- Records supplied
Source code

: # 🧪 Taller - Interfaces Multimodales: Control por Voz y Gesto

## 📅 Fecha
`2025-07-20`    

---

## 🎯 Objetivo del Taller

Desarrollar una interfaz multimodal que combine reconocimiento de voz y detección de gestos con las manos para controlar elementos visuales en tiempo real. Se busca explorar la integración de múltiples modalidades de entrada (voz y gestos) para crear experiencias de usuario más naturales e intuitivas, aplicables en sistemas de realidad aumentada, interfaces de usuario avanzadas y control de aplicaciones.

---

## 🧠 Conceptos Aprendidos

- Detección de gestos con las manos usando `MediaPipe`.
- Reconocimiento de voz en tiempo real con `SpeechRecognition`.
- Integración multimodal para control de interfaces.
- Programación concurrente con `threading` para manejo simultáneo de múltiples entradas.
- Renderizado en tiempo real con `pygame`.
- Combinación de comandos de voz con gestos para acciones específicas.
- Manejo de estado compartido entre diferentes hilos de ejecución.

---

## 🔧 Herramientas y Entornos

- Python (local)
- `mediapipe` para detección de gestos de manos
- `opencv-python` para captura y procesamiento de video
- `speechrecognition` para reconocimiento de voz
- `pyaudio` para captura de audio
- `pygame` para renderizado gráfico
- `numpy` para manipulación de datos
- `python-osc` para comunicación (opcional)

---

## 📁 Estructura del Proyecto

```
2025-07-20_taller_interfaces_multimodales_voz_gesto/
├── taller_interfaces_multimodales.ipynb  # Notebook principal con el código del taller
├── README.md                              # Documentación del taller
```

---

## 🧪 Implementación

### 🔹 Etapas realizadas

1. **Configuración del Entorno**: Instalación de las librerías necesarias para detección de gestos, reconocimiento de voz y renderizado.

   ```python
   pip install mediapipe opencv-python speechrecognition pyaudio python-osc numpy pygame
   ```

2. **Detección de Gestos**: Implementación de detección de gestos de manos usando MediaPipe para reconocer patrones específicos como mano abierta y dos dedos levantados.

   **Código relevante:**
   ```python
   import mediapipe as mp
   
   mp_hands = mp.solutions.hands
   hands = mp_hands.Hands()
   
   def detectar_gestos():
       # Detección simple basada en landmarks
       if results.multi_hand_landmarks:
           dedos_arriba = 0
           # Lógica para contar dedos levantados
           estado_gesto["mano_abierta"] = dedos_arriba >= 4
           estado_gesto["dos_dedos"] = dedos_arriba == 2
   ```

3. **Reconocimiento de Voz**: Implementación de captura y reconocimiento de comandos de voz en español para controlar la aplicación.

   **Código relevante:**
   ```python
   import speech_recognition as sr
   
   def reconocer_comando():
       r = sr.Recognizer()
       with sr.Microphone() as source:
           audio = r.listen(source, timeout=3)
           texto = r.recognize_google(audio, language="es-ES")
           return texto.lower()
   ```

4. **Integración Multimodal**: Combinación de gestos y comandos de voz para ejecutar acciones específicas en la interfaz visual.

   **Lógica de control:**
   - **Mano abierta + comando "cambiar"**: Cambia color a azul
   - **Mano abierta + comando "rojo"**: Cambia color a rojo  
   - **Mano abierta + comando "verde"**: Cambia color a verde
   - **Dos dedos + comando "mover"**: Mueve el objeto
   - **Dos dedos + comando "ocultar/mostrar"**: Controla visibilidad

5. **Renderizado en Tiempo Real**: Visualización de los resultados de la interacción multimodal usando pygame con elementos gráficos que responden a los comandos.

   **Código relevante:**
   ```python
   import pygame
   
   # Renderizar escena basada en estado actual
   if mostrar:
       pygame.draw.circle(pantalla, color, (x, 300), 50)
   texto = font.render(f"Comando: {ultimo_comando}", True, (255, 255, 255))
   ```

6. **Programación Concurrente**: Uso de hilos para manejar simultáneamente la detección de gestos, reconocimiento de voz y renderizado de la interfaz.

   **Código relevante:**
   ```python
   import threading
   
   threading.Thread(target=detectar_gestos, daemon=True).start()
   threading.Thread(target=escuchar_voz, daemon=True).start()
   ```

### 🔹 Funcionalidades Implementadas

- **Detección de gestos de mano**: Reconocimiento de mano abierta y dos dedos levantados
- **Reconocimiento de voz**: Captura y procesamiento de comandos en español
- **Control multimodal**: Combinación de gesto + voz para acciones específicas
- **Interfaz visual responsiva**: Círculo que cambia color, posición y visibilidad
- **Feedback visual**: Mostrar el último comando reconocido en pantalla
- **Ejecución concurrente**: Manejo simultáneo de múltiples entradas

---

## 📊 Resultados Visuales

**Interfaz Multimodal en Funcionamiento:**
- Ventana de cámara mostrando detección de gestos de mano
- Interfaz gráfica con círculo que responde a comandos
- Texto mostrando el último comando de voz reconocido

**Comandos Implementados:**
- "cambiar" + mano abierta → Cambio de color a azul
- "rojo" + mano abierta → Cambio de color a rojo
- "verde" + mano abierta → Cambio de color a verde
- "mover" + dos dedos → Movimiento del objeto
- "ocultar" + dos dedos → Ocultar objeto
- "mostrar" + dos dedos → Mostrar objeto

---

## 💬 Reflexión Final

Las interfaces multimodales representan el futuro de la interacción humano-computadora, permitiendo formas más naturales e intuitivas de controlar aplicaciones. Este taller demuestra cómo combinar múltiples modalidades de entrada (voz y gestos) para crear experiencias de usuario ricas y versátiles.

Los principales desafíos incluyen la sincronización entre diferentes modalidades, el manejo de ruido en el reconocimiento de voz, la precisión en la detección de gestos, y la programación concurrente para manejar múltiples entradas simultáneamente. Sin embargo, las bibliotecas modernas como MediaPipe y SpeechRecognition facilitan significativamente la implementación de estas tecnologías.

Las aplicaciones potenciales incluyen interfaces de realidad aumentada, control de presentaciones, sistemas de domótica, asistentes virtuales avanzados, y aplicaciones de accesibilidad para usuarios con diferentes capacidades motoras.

- Task directions
All lines above from the line with "## 📊 Resultados Visuales" through the line with "de color a rojo", both included, are to be set down exactly, with nothing else.

- Solution below
## 📊 Resultados Visuales

**Interfaz Multimodal en Funcionamiento:**
- Ventana de cámara mostrando detección de gestos de mano
- Interfaz gráfica con círculo que responde a comandos
- Texto mostrando el último comando de voz reconocido

**Comandos Implementados:**
- "cambiar" + mano abierta → Cambio de color a azul
- "rojo" + mano abierta → Cambio de color a rojo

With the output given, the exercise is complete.